ADC Protocol
ADC is a text protocol for a client-server network similar to Neo-Modus' Direct Connect (NMDC). The goal is to create a simple protocol that doesn't require much effort neither in hub nor client, and is yet extensible. It addresses some of the issues in the NMDC protocol, but not all.
The same protocol structure is used both for client-hub and client-client communication. This document is split into two parts; the first shows the structure of the protocol, while the second implements a specific system using this structure. ADC stands for anything you would like it to stand for; Advanced Direct Connect is the first neutral thing that springs to mind =).
Many ideas for the protocol come from Jan Vidar Krey's DCTNG draft. Major contributors include Dustin Brody, Walter Doekes, Timmo Stange, Fredrik Ullner, Fredrik Stenberg and others. Jon Hess contributed the original Direct Connect idea through the Neo-Modus Direct Connect client / hub.
Abstract
These are the official recommendations to ADC. This document is based on the information contained in the ADC documents, ADC wiki and ADC blog. Information is this document should be taken as guide lines to implementations.
Version history
The latest draft of the next version of this document as well as intermediate and older versions can be downloaded from \$URL: https://svn.code.sf.net/p/adc/code/trunk/ADC-Recommendation.txt \$.
This version corresponds to \$Revision: 1 \$.
Version 1.2.0, UNRELEASED
- Added client and hub implementation outlines
Version 1.1.0, 2013-12-21
Fredrik Ullner, <[email protected]>
- Added ZLIB recommendation
- Added SID recommendations/considerations.
Version 1.0.0, 2010-07-01
Fredrik Ullner, <[email protected]>
- Initial release
General recommentations
Message length Messages can be constructed to be long or short with varying complexity. All messages that contain a positional parameter can also contain additional named parameters. This mean that implementations must be able to read enough data to accuratley be aware of additional data. This also means that it may be in the implementations' interest to stop processing after an excessive amount of data, but implementations should strive to be as resiliant as possible. Certain messages that require parsing of specific parts, their context and content (e.g. regular expressions) may very well be short but nontheless pose a security issue if not dealt with appropriately.
STA recommendations
Clients should display text messages appropriately depending on context, severity and error code. It is recommended to display the error message regardless of the error code. Hubs must not depend on where clients display error codes.
While STA messages require a severity to accompany the error code, the severity may not be of importance to some error codes or are simply implied by the actual error code.
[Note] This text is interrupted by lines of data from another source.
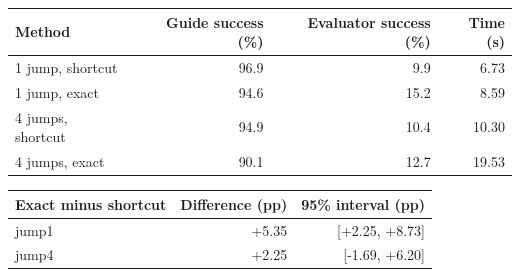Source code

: \begin{tabular}{lrrr}
\hline
Method & Guide success (\%) & Evaluator success (\%) & Time (s) \\
\hline
1 jump, shortcut & 96.9 & 9.9 & 6.73 \\
1 jump, exact & 94.6 & 15.2 & 8.59 \\
4 jumps, shortcut & 94.9 & 10.4 & 10.30 \\
4 jumps, exact & 90.1 & 12.7 & 19.53 \\
\hline
\end{tabular}


\begin{tabular}{lrr}
\hline
Exact minus shortcut & Difference (pp) & 95\% interval (pp) \\
\hline
jump1 & +5.35 & [+2.25, +8.73] \\
jump4 & +2.25 & [-1.69, +6.20] \\
\hline
\end{tabular}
However, it is important that the severity is sent as appropriate and is accurate. STA messages with 0 (success) for severity can usually be regarded by implementations that the information require little or no counter-action. The following list include error codes that make no or little sense in one or many severities, and a description why they are best used in one or only some severities. The descriptive text for the error codes can be seen in the STA specification, but may be re-stated as part of the description why they can have severity restriction(s).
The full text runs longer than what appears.